Crisis? What (medical malpractice) Crisis?

If your business was able to win 90 per cent of its lawsuits, you’d be hard-pressed to argue that the justice system was stacked against you.  But that is exactly what the insurance industry wants you to think when it comes to medical malpractice lawsuits.

Outside of Philadelphia and Pittsburgh, doctors win more than ninety percent of the medical malpractice lawsuits which go to trial.  Digest that statistic alongside this one: studies have shown that more than 98% of the episodes of medical negligence do not result in litigation.  A study by Harvard University showed that less than two percent of the victims of medical malpractice actually file a lawsuit.

How bad is it?  In Montgomery County, doctors have historically won upwards of 95% of the malpractice trials.  Does anybody truly believe that 95% of those cases were really without merit?  Remember– in Pennsylvania, a case cannot ordinarily get to trial unless the patient produces testimony by a board-certified specialist attesting to the existence of medical malpractice.  Does anybody truly believe that 95% of those cases were unwarranted?

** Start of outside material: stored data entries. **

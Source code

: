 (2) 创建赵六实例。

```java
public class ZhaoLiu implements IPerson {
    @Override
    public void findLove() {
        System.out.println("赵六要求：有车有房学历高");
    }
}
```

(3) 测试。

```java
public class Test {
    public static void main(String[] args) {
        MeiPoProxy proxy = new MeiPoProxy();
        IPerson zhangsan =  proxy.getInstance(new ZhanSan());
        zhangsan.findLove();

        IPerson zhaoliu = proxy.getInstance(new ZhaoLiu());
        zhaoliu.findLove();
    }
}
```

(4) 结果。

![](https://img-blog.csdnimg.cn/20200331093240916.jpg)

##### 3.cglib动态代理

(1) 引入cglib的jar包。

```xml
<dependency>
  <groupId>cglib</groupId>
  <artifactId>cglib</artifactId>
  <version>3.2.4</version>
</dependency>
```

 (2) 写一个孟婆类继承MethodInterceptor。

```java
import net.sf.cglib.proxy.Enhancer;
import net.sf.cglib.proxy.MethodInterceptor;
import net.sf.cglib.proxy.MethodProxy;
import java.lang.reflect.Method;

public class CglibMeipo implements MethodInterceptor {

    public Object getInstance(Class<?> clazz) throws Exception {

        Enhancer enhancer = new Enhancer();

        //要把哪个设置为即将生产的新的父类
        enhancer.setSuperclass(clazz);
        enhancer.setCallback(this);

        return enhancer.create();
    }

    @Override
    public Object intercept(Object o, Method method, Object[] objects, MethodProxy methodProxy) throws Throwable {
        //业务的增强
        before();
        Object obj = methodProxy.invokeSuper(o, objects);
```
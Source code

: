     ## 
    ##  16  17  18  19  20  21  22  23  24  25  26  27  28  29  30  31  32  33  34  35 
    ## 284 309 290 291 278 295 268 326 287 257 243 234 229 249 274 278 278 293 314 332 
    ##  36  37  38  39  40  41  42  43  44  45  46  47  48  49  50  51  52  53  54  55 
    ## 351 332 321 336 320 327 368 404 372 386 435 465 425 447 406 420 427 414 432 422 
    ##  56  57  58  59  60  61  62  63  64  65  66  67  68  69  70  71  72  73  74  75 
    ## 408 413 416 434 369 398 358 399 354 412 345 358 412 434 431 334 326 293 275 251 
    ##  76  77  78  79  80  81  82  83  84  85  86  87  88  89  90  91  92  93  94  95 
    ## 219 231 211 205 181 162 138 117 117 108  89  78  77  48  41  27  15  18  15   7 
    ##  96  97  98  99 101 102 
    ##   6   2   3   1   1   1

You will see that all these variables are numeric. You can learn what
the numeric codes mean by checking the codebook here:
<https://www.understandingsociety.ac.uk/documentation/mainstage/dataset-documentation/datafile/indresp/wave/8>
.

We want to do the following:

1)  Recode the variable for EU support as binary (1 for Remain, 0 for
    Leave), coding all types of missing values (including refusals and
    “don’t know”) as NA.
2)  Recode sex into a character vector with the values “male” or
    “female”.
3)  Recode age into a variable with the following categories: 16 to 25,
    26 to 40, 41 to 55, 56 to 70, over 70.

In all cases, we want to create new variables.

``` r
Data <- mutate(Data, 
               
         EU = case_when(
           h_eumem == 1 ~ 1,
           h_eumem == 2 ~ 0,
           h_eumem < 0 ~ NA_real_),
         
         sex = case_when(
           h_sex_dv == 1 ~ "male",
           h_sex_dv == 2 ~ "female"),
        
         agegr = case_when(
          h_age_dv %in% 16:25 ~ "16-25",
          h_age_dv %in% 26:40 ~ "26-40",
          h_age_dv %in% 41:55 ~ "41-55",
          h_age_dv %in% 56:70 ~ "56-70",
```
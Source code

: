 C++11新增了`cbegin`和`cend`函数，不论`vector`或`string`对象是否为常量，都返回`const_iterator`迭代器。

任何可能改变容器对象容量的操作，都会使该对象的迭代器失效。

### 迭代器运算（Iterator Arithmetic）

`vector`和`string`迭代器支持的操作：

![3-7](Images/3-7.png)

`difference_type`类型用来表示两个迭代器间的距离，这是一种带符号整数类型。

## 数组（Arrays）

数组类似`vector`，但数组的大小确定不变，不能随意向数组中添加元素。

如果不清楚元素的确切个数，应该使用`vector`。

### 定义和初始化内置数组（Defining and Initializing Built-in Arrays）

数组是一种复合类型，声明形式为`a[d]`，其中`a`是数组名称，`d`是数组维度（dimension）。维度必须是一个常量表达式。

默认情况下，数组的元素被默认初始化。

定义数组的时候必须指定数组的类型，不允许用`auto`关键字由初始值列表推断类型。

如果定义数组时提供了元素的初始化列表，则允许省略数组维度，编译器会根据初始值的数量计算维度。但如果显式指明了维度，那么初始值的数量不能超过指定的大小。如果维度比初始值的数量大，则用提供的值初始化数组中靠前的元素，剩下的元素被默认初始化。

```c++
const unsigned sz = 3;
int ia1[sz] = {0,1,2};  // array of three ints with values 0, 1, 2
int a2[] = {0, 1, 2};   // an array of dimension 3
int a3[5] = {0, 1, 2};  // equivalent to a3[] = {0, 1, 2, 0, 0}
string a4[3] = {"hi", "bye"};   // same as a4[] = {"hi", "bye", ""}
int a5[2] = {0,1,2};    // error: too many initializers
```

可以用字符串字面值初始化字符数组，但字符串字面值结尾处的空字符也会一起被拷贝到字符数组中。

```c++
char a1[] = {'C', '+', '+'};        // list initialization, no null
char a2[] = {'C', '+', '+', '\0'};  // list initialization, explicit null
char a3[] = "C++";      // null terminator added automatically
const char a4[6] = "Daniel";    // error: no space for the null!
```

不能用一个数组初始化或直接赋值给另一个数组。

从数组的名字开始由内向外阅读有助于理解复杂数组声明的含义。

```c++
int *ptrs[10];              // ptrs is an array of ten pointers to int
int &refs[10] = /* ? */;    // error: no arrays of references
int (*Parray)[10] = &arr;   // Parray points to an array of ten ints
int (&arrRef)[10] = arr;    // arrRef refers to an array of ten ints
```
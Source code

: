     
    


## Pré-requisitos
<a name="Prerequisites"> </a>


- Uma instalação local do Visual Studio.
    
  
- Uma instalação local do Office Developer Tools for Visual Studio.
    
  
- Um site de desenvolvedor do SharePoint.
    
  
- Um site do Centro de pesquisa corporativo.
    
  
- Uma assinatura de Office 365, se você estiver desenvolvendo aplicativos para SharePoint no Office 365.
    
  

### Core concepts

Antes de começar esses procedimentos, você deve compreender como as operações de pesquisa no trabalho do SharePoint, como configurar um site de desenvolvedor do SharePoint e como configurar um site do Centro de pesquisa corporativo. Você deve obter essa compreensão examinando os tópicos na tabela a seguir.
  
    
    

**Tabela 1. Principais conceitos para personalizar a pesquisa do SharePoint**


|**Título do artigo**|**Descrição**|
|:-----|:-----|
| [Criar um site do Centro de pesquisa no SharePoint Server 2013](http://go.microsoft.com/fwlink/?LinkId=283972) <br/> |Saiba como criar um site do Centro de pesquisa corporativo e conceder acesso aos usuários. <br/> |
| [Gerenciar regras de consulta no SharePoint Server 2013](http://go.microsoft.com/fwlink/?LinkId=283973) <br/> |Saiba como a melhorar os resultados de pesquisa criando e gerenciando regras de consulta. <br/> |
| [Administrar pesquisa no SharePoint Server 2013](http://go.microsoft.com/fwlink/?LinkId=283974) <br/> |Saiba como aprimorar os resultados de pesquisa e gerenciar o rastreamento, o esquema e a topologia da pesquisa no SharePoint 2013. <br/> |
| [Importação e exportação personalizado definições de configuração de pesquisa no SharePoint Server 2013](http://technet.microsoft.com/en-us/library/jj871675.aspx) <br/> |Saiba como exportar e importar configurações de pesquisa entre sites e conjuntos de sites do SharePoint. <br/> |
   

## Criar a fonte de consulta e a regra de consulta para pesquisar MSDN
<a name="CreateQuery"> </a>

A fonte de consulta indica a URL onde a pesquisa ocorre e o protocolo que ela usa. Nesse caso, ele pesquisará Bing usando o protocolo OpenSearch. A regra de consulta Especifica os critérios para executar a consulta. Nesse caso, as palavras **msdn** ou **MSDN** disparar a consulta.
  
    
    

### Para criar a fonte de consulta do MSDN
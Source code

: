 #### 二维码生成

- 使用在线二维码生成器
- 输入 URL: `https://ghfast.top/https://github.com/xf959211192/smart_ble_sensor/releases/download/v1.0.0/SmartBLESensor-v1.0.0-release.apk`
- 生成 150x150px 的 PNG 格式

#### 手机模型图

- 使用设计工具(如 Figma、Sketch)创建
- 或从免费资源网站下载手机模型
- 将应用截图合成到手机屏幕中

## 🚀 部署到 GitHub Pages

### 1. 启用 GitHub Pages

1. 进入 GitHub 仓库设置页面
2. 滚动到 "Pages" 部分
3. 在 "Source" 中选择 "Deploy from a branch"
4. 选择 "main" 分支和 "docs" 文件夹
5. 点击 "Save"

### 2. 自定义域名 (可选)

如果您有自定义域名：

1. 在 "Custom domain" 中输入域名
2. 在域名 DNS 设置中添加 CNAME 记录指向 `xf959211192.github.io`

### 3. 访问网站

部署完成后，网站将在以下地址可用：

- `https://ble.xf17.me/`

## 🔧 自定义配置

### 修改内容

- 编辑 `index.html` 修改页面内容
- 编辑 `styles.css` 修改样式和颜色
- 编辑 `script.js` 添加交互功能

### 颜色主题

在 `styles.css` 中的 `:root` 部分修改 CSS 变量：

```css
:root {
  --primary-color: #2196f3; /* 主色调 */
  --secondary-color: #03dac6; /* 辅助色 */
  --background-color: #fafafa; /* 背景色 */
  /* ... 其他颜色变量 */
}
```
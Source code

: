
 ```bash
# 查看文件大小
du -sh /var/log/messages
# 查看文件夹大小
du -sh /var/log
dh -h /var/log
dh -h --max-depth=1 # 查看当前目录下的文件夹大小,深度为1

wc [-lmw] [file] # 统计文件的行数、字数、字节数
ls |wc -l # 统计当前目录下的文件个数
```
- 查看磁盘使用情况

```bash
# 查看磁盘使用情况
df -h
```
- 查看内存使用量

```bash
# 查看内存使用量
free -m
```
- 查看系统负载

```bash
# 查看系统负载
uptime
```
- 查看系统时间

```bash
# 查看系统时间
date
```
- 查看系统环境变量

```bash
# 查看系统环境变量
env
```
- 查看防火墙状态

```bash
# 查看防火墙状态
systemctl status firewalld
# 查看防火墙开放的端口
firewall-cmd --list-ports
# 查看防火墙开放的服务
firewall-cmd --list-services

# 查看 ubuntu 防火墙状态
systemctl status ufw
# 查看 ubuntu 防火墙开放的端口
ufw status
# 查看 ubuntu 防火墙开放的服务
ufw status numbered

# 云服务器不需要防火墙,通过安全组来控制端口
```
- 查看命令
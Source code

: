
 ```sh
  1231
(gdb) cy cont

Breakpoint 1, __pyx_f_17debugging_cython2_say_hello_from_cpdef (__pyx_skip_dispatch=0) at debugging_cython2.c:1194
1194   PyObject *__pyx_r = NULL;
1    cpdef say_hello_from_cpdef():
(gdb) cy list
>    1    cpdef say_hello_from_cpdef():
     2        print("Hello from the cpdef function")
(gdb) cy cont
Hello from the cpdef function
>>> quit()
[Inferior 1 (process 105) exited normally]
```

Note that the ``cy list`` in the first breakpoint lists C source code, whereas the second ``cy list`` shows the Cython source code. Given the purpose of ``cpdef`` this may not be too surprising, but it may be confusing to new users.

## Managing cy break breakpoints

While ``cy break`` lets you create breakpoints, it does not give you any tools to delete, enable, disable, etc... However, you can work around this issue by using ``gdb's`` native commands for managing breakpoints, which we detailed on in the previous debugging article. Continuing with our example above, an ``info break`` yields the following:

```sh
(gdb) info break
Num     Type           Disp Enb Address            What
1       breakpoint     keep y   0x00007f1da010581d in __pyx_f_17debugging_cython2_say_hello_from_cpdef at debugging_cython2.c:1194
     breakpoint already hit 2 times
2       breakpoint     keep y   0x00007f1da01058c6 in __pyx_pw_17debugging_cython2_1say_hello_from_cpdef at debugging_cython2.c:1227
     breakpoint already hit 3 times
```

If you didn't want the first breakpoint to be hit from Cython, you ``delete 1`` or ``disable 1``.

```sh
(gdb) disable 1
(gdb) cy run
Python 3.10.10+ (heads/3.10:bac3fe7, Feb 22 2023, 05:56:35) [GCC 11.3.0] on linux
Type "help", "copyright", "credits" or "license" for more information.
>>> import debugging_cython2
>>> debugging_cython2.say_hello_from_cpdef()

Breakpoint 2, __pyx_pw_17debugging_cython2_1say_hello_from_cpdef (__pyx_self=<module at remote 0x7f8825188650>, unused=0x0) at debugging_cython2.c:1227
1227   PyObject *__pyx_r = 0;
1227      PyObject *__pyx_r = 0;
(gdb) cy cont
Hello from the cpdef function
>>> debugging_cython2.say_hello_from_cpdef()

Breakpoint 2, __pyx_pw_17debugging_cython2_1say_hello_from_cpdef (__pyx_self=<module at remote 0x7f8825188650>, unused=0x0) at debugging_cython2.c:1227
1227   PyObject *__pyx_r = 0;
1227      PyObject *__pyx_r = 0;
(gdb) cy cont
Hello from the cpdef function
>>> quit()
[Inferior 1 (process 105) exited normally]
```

The public has been misled into believing that there is a medical malpractice crisis.  The insurance industry has done a great job of promoting the idea of a crisis in order to make jurors reluctant to render awards in favor of the victims of malpractice.  How bad is it?  A jury in Norristown recently exonerated a doctor who had left a sponge inside his patient during surgery.  At this rate, the insurance industry is likely to become so emboldened that it will no longer pay for actual lawyers to defend its doctors; it will be enough if they simply seat two mannequins at the defense counsel’s table.

Truth be told, there is a malpractice crisis.  But it’s a crisis for the victims, not for the doctors.  Yes, there are frivolous lawsuits (and those lawsuits should be weeded out).  But frivolous malpractice suits are a rarity; medical malpractice cases are so expensive to prosecute that no clear thinking lawyer will invest the necessary time and money in a frivolous endeavor.

Show me a frivolous case, and I will show you ten instances in which juries have given a pass to clearly negligent physicians.  That is where the crisis lies.  When juries let negligent physicians walk away unsanctioned, they lower the “standard of care” throughout their community.  If a jury declares that a doctor can leave a sponge inside a patient and still comply with the “standard of care,” they are announcing that the standard of care is, indeed, quite low.  It’s the proverbial race to the bottom.  The problem is that one day one of those jurors may end up on the wrong side of that standard of care.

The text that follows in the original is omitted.